O antigo senador democrata de Nova Jérsia, Bob Menendez, foi condenado, esta quarta-feira, a 11 anos de prisão pelos crimes de corrupção e suborno depois de ter aceitado dinheiro, um Mercedes Benz e barras de ouro em troca de ajuda a três empresários e ao governo egípcio.
Esta sentença marca a queda do homem que começou na política em Union City e se tornou um dos senadores mais poderosos dos Estados Unidos. Agora é o primeiro senador do país acusado e condenado por atuar como agente de um governo estrangeiro.
“O público não pode ser levado a acreditar que se pode sair impune de subornos, fraudes e traições. Não sei o que o levou a isso – a ganância foi, certamente, uma parte do processo. Mas não pode ser só isso, não acho que isso explique tudo. A arrogância também fez parte. Terão de tentar descobrir isso sozinhos ao longo do tempo”, afirmou o juiz Sidney Stein, citado pela CNN internacional.
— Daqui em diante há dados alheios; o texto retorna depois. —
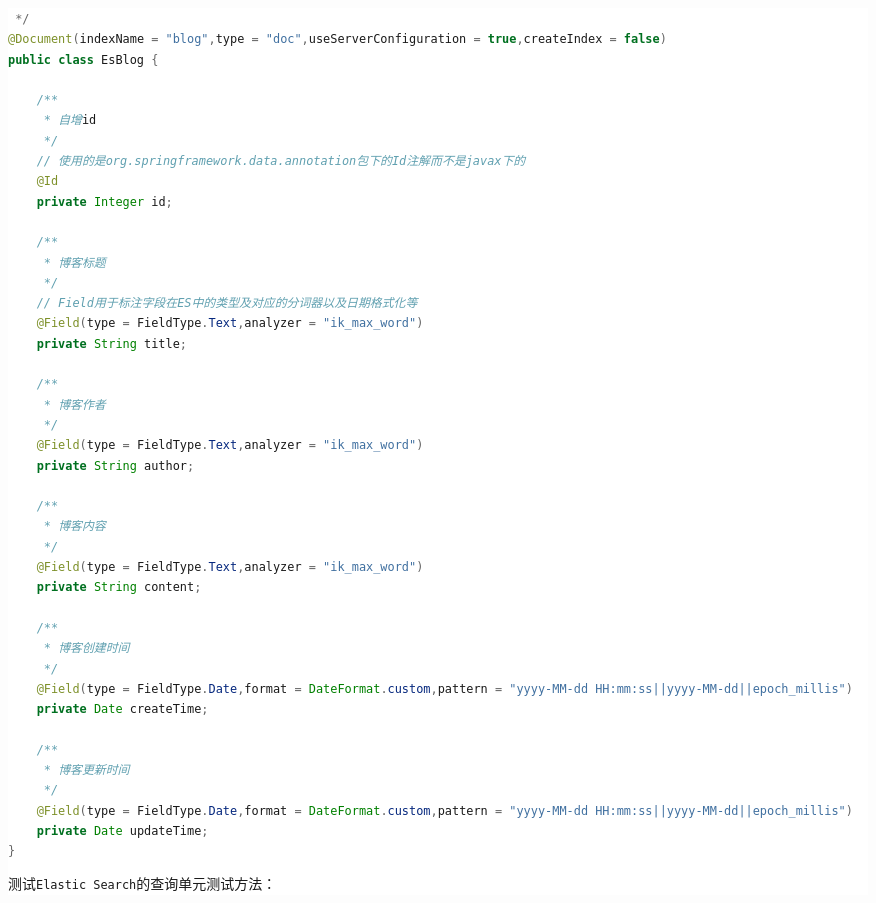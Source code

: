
 ```java
 */
@Document(indexName = "blog",type = "doc",useServerConfiguration = true,createIndex = false)
public class EsBlog {

    /**
     * 自增id
     */
    // 使用的是org.springframework.data.annotation包下的Id注解而不是javax下的
    @Id
    private Integer id;

    /**
     * 博客标题
     */
    // Field用于标注字段在ES中的类型及对应的分词器以及日期格式化等
    @Field(type = FieldType.Text,analyzer = "ik_max_word")
    private String title;

    /**
     * 博客作者
     */
    @Field(type = FieldType.Text,analyzer = "ik_max_word")
    private String author;

    /**
     * 博客内容
     */
    @Field(type = FieldType.Text,analyzer = "ik_max_word")
    private String content;

    /**
     * 博客创建时间
     */
    @Field(type = FieldType.Date,format = DateFormat.custom,pattern = "yyyy-MM-dd HH:mm:ss||yyyy-MM-dd||epoch_millis")
    private Date createTime;

    /**
     * 博客更新时间
     */
    @Field(type = FieldType.Date,format = DateFormat.custom,pattern = "yyyy-MM-dd HH:mm:ss||yyyy-MM-dd||epoch_millis")
    private Date updateTime;
}

```





测试`Elastic Search`的查询单元测试方法：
A falar no tribunal, Menendez chegou a estar de lágrimas nos olhos.
“Têm perante vós um homem castigado. Além da família, perdi tudo o que me interessava. Para alguém que passou toda a sua vida no serviço público, cada dia em que estou acordado é um castigo”, confessou Bob Menendez.
Já fora do tribunal, Menendez protestou contra os procuradores envolvidos no caso e embora não tenha feito, publicamente, um pedido de perdão ao presidente dos Estados Unidos, Donald Trump, o antigo senador apelou à Casa Branca.
“Este processo é político e está corrompido até ao âmago. Espero que o presidente Trump limpe a fossa e restaure a integridade do sistema”, disse Bob Menendez.
O advogado de Menendez, Adam Fee, argumentou que o ex-senador merecia algum crédito pelas décadas na função pública.
“Durante quase 50 anos foi um servidor incansável da sua comunidade, do seu Estado e do seu país. Apesar das suas décadas de serviço público, é mais conhecido como ‘Bob Barra de Ouro'”, acrescentou Adam Fee.